= Citrus Hill =

Brand of orange juice

Citrus Hill was a brand of orange juice introduced by Procter & Gamble in the United States market in 1982, later used for other fruit juices and beverages.

== History ==

=== Launch ===
The launch of Citrus Hill occurred when P&G acquired Florida-based Ben Hill Griffin Inc. and created a brand to sell its juice products under, with national distribution. This thrust P&G into the competitive orange juice market, dominated by Minute Maid and Tropicana Products. Procter & Gamble hoped to differentiate Citrus Hill from the other major brands by marketing it as a premium product, based on a patented freeze-concentration process that retained more volatile organic aroma compounds associated with fresh-squeezed juice than did the industry-standard evaporative heat concentration (US Patents 4,463,025; 4,818,555; 4,889,739; 4,938,985; 4, 971,813; and 4,971,811).

=== Branding issues with the FDA ===
That proved unsuccessful in a segment with technology limiting the 1980s orange juice market to made-from-concentrate products of generally equal quality differentiated by price and perceived value. Citrus Hill had the distinction of introducing the first calcium-enriched orange juice in 1986, which was largely met with indifference from consumers.

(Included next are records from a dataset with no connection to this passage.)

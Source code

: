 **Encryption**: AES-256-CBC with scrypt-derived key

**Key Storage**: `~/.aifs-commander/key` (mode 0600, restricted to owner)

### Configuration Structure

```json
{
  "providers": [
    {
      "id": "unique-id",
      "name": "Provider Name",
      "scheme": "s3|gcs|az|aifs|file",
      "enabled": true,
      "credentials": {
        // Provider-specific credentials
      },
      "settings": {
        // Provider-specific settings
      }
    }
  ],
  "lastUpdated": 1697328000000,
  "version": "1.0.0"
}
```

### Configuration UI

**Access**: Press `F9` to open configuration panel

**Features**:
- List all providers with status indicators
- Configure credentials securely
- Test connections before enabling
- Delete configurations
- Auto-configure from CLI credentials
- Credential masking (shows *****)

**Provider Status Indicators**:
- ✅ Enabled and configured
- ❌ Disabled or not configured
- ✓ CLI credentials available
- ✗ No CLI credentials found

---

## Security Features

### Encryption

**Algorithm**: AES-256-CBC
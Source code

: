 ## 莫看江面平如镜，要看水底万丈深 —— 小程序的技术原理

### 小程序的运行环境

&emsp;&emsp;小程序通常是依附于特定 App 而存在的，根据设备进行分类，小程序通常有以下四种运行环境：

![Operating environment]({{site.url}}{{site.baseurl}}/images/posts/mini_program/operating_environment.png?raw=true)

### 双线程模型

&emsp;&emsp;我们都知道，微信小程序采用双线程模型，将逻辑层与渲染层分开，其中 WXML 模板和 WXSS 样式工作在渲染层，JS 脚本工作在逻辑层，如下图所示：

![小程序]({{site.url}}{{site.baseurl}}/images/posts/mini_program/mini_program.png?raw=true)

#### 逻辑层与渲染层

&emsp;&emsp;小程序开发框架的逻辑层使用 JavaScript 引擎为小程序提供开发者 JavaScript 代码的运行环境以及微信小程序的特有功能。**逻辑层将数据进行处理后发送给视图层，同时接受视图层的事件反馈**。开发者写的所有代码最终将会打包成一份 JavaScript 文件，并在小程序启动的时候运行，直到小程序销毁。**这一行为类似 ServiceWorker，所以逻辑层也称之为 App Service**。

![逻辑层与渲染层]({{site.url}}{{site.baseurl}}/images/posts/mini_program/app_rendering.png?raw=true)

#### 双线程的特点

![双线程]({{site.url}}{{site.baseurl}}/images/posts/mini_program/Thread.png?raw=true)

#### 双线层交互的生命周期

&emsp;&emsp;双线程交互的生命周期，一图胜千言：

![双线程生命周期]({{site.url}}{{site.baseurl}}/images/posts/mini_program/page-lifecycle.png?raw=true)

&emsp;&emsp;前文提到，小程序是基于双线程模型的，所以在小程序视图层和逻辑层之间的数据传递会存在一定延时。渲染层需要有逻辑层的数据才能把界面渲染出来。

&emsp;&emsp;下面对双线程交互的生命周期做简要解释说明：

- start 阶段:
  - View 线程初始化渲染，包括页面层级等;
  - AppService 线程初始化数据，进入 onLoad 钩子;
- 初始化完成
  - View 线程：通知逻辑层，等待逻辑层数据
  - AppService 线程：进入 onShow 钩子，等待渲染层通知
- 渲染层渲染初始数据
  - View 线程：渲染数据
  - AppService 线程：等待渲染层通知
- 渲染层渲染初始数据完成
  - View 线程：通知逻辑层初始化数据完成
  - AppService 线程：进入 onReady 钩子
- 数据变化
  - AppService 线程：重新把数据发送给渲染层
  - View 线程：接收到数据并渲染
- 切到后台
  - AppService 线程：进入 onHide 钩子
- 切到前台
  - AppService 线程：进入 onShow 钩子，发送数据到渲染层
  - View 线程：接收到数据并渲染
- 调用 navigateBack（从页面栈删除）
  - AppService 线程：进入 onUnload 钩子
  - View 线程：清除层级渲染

Citrus Hill would trudge along in a distant third place throughout its life, and a desperate attempt at rebranding would spell the demise for the brand. In 1990, Citrus Hill changed the name of its orange juice to Citrus Hill Fresh Select, with the word "Fresh" emphasized boldly and a small disclaimer stating that it was "Fresh from Concentrate."

In June 1990, Commissioner David Aaron Kessler of the Food & Drug Administration declared that the use of "fresh" was a misnomer and a violation of 1963 rules governing processed orange juice, which P&G denied. The FDA would exchange correspondence with Procter & Gamble from that point forward while Citrus Hill continued with the same marketing, but negotiations broke down on April 24, 1991. The same day, the FDA seized 12,000 gallons of Fresh Select orange juice from a warehouse in Minneapolis stating that it was improperly labeled and that their claims of "fresh" were false advertising.

P&G agreed to stop using the term "fresh" to describe its juice, but at that point, the seizure had become headline news nationwide. Footage of Citrus Hill juice being seized during television news broadcasts and in newspaper pictures decimated consumer confidence in the brand and affected sales heavily.

The brand was gradually wound down, and efforts to find a buyer proved unsuccessful.

In 1994, PepsiCo would license the Citrus Hill brand for a line of fruit-flavoured fountain beverages, which ended when Pepsi acquired Tropicana in 1998 and rebranded the drink line to the Tropicana brand. The former Citrus Hill processing facility in Florida is now owned by Cargill.